This had Laurens in a fit of nervous giggles as he clutched his hands behind his back, pacing across the grass.

“It took you two hours to fully appear – how long do you recon would Alexander grip to his deathbed?”

“If I know Pops well enough, I can bet on far too long,” Philip frowned, his eyes darting between John and the glimmer. “Maybe even half a day – I don’t want to know how must it hurt.”

It takes two days. Sure, they don’t have a watch, but both men are adept enough at counting minutes and can swear that it had been at least thirty eight hours before Alexander’s body in full… flesh, for the lack of better word – he looked around thirty if not younger – appeared on the ground, accompanied by not-stop slurred muttering. It took around two more seconds for it to become legible.

“–and what’s more,” Hamilton whispered. “I don’t believe that Thomas Jefferson– Eliza? Eliza, where– keep writing, I’m still dictating, keep speaking, damn it, Angelica, Eliza, what’s–”

“Pops!”

Philip immediately clasped a hand over his mouth after the exclamation, but it was not to be taken back. Alexander’s words drained out as he tried sitting up, and just as his son all those months – years? – ago collapsed back onto the ground.

“Philip?” Hamilton exhaled, looking directly at the sky. “What… what is happening? I can’t be– You are–”

“I am,” he nodded cautiously. “Dead. A-and so are you, I’m afraid. Heavens above – oh God, this expression is so inappropriate for our current situation – Pops, what happened? Why are you… What happened?”

Silence dragged on for at least a minute, interrupted only by heavy breathing and soft wind flowing across the waves of grass.

“Eliza,” the man whispered finally. “I was talking to Eliza and Angelica, I was bleeding… I was shot. A duel, he challenged me to a duel, I shot to his right, I didn’t want to kill him, I– He did. Oh my God, he actually did!”

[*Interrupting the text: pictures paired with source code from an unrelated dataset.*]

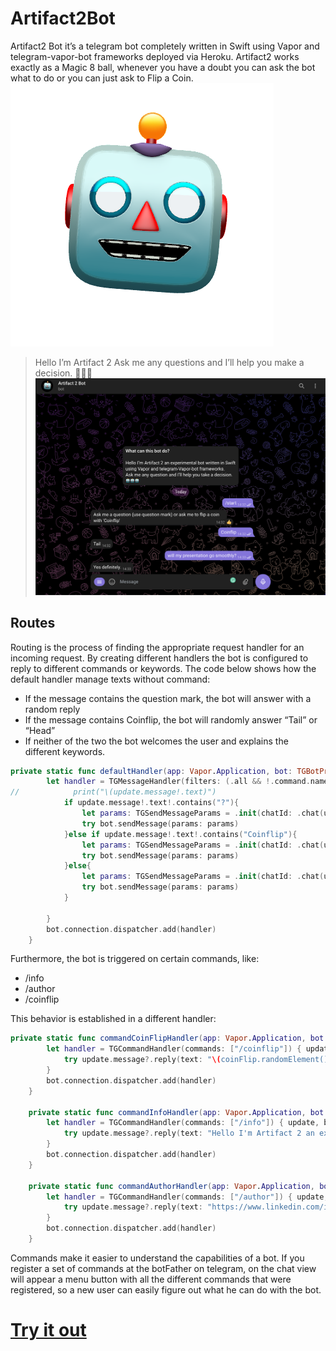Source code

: # Artifact2Bot

Artifact2 Bot it’s a telegram bot completely written in Swift using Vapor and telegram-vapor-bot frameworks deployed via Heroku. 
Artifact2 works exactly as a Magic 8 ball, whenever you have a doubt you can ask the bot what to do or you can just ask to Flip a Coin.
![Layer_1](/Artifact2-bot-images/bot.PNG)

>Hello I’m Artifact 2 
>Ask me any questions and I’ll help you make a decision. 🤖🤖🤖
![Layer_2](/Artifact2-bot-images/screen.png)

## Routes

Routing is the process of finding the appropriate request handler for an incoming request.
By creating different handlers the bot is configured to reply to different commands or keywords.
The code below shows how the default handler manage texts without command:
- If the message contains the question mark, the bot will answer with a random reply
- If the message contains Coinflip, the bot will randomly answer “Tail” or “Head”
- If neither of the two the bot welcomes the user and explains the different keywords.

```swift
private static func defaultHandler(app: Vapor.Application, bot: TGBotPrtcl) {
        let handler = TGMessageHandler(filters: (.all && !.command.names(["/coinflip", "/show_buttons", "/info","/author"]))) { update, bot in
//            print("\(update.message!.text)")
            if update.message!.text!.contains("?"){
                let params: TGSendMessageParams = .init(chatId: .chat(update.message!.chat.id), text: "\(replies.randomElement()!)")
                try bot.sendMessage(params: params)
            }else if update.message!.text!.contains("Coinflip"){
                let params: TGSendMessageParams = .init(chatId: .chat(update.message!.chat.id), text: "\(coinFlip.randomElement()!)")
                try bot.sendMessage(params: params)
            }else{
                let params: TGSendMessageParams = .init(chatId: .chat(update.message!.chat.id), text: "Ask me a question (use question mark) or ask me to flip a coin with 'Coinflip' ")
                try bot.sendMessage(params: params)
            }
            
        }
        bot.connection.dispatcher.add(handler)
    }
```
Furthermore, the bot is triggered on certain commands, like:

- /info
- /author
- /coinflip

This behavior is established in a different handler:
```swift
private static func commandCoinFlipHandler(app: Vapor.Application, bot: TGBotPrtcl) {
        let handler = TGCommandHandler(commands: ["/coinflip"]) { update, bot in
            try update.message?.reply(text: "\(coinFlip.randomElement()!)", bot: bot)
        }
        bot.connection.dispatcher.add(handler)
    }
    
    private static func commandInfoHandler(app: Vapor.Application, bot: TGBotPrtcl) {
        let handler = TGCommandHandler(commands: ["/info"]) { update, bot in
            try update.message?.reply(text: "Hello I'm Artifact 2 an experimental bot made for Server Side Swift branch, completly written in Swift using vapor and telegram-vapor-bot frameworks", bot: bot)
        }
        bot.connection.dispatcher.add(handler)
    }
    
    private static func commandAuthorHandler(app: Vapor.Application, bot: TGBotPrtcl) {
        let handler = TGCommandHandler(commands: ["/author"]) { update, bot in
            try update.message?.reply(text: "https://www.linkedin.com/in/edoardotroianiello/", bot: bot)
        }
        bot.connection.dispatcher.add(handler)
    }
```
Commands make it easier to understand the capabilities of a bot. If you register a set of commands at the botFather on telegram, on the chat view will appear a menu button with all the different commands that were registered, so a new user can easily figure out what he can do with the bot.
# [Try it out](https://t.me/artifact2_bot)

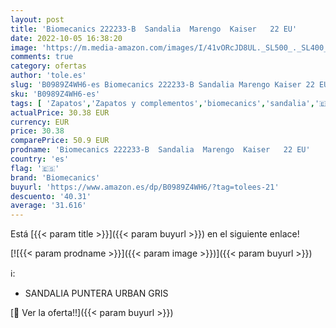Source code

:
 ```yaml
---
layout: post
title: 'Biomecanics 222233-B  Sandalia  Marengo  Kaiser   22 EU'
date: 2022-10-05 16:38:20
image: 'https://m.media-amazon.com/images/I/41vORcJD8UL._SL500_._SL400_.jpg'
comments: true
category: ofertas
author: 'tole.es'
slug: 'B0989Z4WH6-es Biomecanics 222233-B Sandalia Marengo Kaiser 22 EU'
sku: 'B0989Z4WH6-es'
tags: [ 'Zapatos','Zapatos y complementos','biomecanics','sandalia','🇪🇸', ]
actualPrice: 30.38 EUR
currency: EUR
price: 30.38
comparePrice: 50.9 EUR
prodname: 'Biomecanics 222233-B  Sandalia  Marengo  Kaiser   22 EU'
country: 'es'
flag: '🇪🇸'
brand: 'Biomecanics'
buyurl: 'https://www.amazon.es/dp/B0989Z4WH6/?tag=tolees-21'
descuento: '40.31'
average: '31.616'
---
```


Está [{{< param title >}}]({{< param buyurl >}}) en el siguiente enlace!

[![{{< param prodname >}}]({{< param image >}})]({{< param buyurl >}})

ℹ️:

- SANDALIA PUNTERA URBAN GRIS

[🛒 Ver la oferta!!]({{< param buyurl >}})
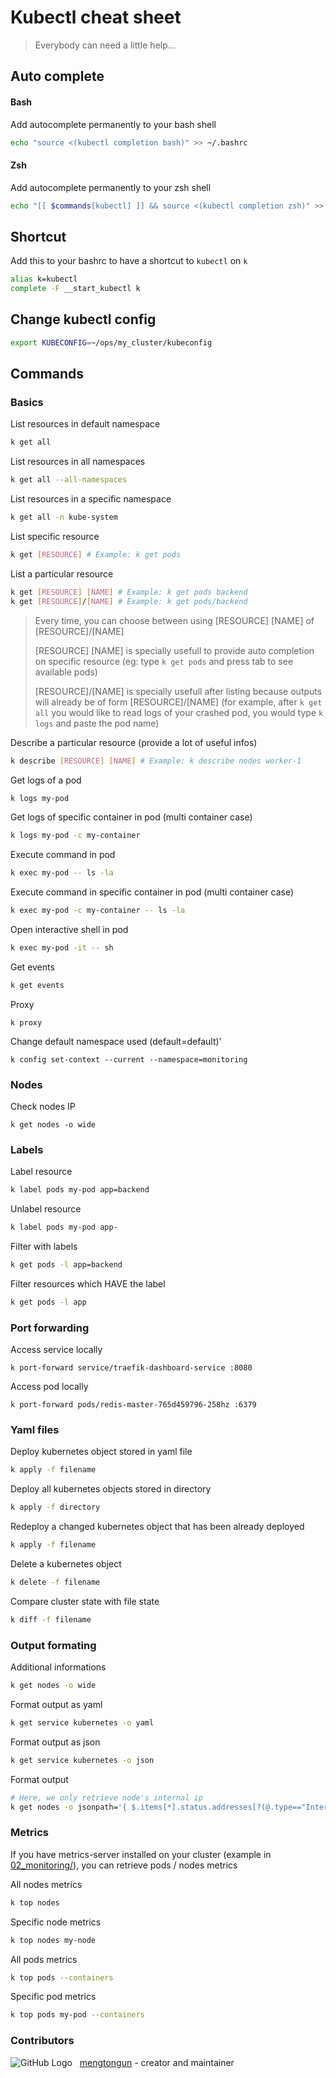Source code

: # Kubectl cheat sheet

> Everybody can need a little help...

## Auto complete

#### Bash

Add autocomplete permanently to your bash shell

```bash
echo "source <(kubectl completion bash)" >> ~/.bashrc
```

#### Zsh

Add autocomplete permanently to your zsh shell

```bash
echo "[[ $commands[kubectl] ]] && source <(kubectl completion zsh)" >> ~/.zshrc
```

## Shortcut

Add this to your bashrc to have a shortcut to  `kubectl` on `k`

```bash
alias k=kubectl
complete -F __start_kubectl k
```

## Change kubectl config

```bash
export KUBECONFIG=~/ops/my_cluster/kubeconfig
```

## Commands

### Basics

List resources in default namespace

```bash
k get all
```

List resources in all namespaces

```bash
k get all --all-namespaces
```

List resources in a specific namespace

```bash
k get all -n kube-system
```

List specific resource

```bash
k get [RESOURCE] # Example: k get pods
```

List a particular resource

```bash
k get [RESOURCE] [NAME] # Example: k get pods backend
k get [RESOURCE]/[NAME] # Example: k get pods/backend
```

> Every time, you can choose between using [RESOURCE] [NAME] of [RESOURCE]/[NAME]
>
> [RESOURCE] [NAME] is specially usefull to provide auto completion on specific resource (eg: type `k get pods` and press tab to see available pods)
>
> [RESOURCE]/[NAME] is specially usefull after listing because outputs will already be of form [RESOURCE]/[NAME] (for example, after `k get all` you would like to read logs of your crashed pod, you would type `k logs` and paste the pod name)

Describe a particular resource (provide a lot of useful infos)

```bash
k describe [RESOURCE] [NAME] # Example: k describe nodes worker-1
```

Get logs of a pod

```bash
k logs my-pod
```

Get logs of specific container in pod (multi container case)

```bash
k logs my-pod -c my-container
```

Execute command in pod

```bash
k exec my-pod -- ls -la
```

Execute command in specific container in pod (multi container case)

```bash
k exec my-pod -c my-container -- ls -la
```

Open interactive shell in pod

```bash
k exec my-pod -it -- sh
```

Get events

```bash
k get events
```

Proxy

```
k proxy
```

Change default namespace used (default=default)'

```
k config set-context --current --namespace=monitoring
```

### Nodes

Check nodes IP

```
k get nodes -o wide
```

### Labels

Label resource

```bash
k label pods my-pod app=backend
```

Unlabel resource

```bash
k label pods my-pod app-
```

Filter with labels

```bash
k get pods -l app=backend
```

Filter resources which HAVE the label

```bash
k get pods -l app
```

### Port forwarding

Access service locally

```
k port-forward service/traefik-dashboard-service :8080
```

Access pod locally

```
k port-forward pods/redis-master-765d459796-258hz :6379
```

### Yaml files

Deploy kubernetes object stored in yaml file

```bash
k apply -f filename
```

Deploy all kubernetes objects stored in directory

```bash
k apply -f directory
```

Redeploy a changed kubernetes object that has been already deployed

```bash
k apply -f filename
```

Delete a kubernetes object

```bash
k delete -f filename
```

Compare cluster state with file state
```bash
k diff -f filename
```

### Output formating

Additional informations

```bash
k get nodes -o wide
```

Format output as yaml

```bash
k get service kubernetes -o yaml
```

Format output as json

```bash
k get service kubernetes -o json
```

Format output

```bash
# Here, we only retrieve node's internal ip
k get nodes -o jsonpath='{ $.items[*].status.addresses[?(@.type=="InternalIP")].address }'
```

### Metrics

If you have metrics-server installed on your cluster (example in [02_monitoring/](https://github.com/mengtongun/ops/tree/master/02_monitoring)), you can retrieve pods / nodes metrics

All nodes metrics

```bash
k top nodes
```

Specific node metrics

```bash
k top nodes my-node
```

All pods metrics

```bash
k top pods --containers
```

Specific pod metrics

```bash
k top pods my-pod --containers
```

### Contributors

![GitHub Logo](https://github.com/mengtongun.png?size=30) &nbsp; [mengtongun](https://github.com/mengtongun) - creator and maintainer
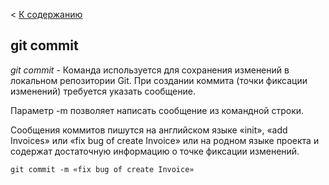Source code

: < [К содержанию](/readme.md)
## git commit
*git commit* - Команда используется для сохранения изменений в локальном репозитории Git. При создании коммита (точки фиксации изменений) требуется указать сообщение.

Параметр -m позволяет написать сообщение из командной строки.


Сообщения коммитов пишутся на английском языке «init», «add Invoices» или «fix bug of create Invoice» или на родном языке проекта и содержат достаточную информацию о точке фиксации изменений.
```bash=
git commit -m «fix bug of create Invoice»
```
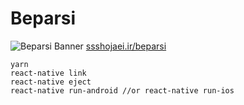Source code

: # Beparsi
![Beparsi Banner](https://dl.myket.ir/image/myket/banners/ir.ssshojaei.beparsi/061e4dad-7990-40e6-a919-36dbe6e2d155.png "Beparsi Banner")
[ssshojaei.ir/beparsi](https://ssshojaei.ir/beparsi/)

```
yarn
react-native link
react-native eject
react-native run-android //or react-native run-ios
```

“Who?” Philip frowned. “Why would anyone– Scratch that, there are multiple reasons why anyone would, but… Who?”

“Aaron Burr,” Alex laughed weakly. “The Vice-President.”

“Burr?!” John suddenly exclaimed, dashing to them and kneeling beside Alexander. “Wait, are we talking the same Aaron Burr here? The indecisive asshole who could hardly ever state his opinions out loud – he shot you?!”

And then, after a few seconds of silence:

“Gosh, I’m sorry, that was a terrible way to announce my presence – Alexander, dear Lord! I am not happy to meet you here out of all places, the man who determined the very destinies of our country – dead, but I would be lying if I said I am not absolutely ecstatic to see you again, you’ll have to forgive me for my egotism. I didn’t think I’d get to see you ever again, I’m so sorry, I just went on and died, and I didn’t want to, I promised I would come back and meet Philip – well, at least the last part was fulfilled, but–”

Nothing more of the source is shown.